*Exercise:* Find the line with "régime de protection" in the entries below. Repeat it, every following line, and the line with "- Décret n°73-1046 1973-11-15", exactly and with nothing added.

═══ Listed entries

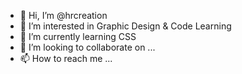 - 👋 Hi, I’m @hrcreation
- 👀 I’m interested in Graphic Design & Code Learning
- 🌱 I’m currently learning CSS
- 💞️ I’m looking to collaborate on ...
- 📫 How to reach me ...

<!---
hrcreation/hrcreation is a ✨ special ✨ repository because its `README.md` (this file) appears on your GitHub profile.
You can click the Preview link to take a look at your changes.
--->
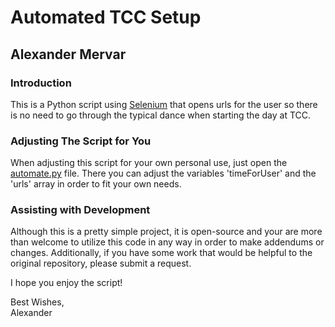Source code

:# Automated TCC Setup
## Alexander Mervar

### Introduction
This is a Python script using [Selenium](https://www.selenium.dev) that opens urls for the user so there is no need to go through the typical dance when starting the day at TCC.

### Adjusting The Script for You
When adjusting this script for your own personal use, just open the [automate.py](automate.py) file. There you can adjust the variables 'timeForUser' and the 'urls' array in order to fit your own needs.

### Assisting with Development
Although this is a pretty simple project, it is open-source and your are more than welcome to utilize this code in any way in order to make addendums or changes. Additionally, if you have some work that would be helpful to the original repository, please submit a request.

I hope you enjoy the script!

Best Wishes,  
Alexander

══════
═══ Listed entries

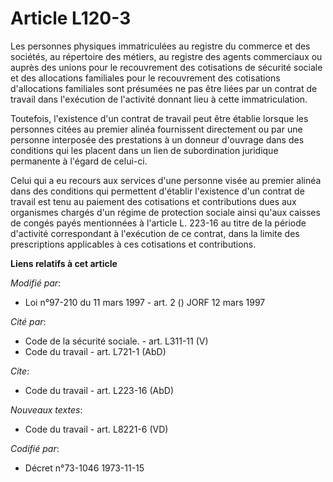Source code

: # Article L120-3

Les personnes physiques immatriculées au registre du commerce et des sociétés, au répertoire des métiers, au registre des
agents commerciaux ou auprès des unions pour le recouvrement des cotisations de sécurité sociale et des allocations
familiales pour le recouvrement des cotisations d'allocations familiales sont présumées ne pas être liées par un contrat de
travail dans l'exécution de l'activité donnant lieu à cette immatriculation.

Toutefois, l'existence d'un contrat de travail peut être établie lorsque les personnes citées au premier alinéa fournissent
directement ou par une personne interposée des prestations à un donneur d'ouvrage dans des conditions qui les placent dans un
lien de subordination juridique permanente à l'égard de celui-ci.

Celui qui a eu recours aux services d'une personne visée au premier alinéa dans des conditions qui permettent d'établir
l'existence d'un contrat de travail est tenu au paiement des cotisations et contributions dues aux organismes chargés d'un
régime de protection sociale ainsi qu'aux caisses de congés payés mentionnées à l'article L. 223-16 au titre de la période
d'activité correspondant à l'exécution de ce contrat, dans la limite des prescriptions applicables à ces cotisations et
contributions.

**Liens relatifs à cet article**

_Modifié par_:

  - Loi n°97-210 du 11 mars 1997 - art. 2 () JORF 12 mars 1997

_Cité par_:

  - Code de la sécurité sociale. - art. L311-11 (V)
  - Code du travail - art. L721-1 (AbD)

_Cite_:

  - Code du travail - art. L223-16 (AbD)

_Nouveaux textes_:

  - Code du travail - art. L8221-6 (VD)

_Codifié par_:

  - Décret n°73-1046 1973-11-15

══════

*Final answer:*
régime de protection sociale ainsi qu'aux caisses de congés payés mentionnées à l'article L. 223-16 au titre de la période
d'activité correspondant à l'exécution de ce contrat, dans la limite des prescriptions applicables à ces cotisations et
contributions.

**Liens relatifs à cet article**

_Modifié par_:

  - Loi n°97-210 du 11 mars 1997 - art. 2 () JORF 12 mars 1997

_Cité par_:

  - Code de la sécurité sociale. - art. L311-11 (V)
  - Code du travail - art. L721-1 (AbD)

_Cite_:

  - Code du travail - art. L223-16 (AbD)

_Nouveaux textes_:

  - Code du travail - art. L8221-6 (VD)

_Codifié par_:

  - Décret n°73-1046 1973-11-15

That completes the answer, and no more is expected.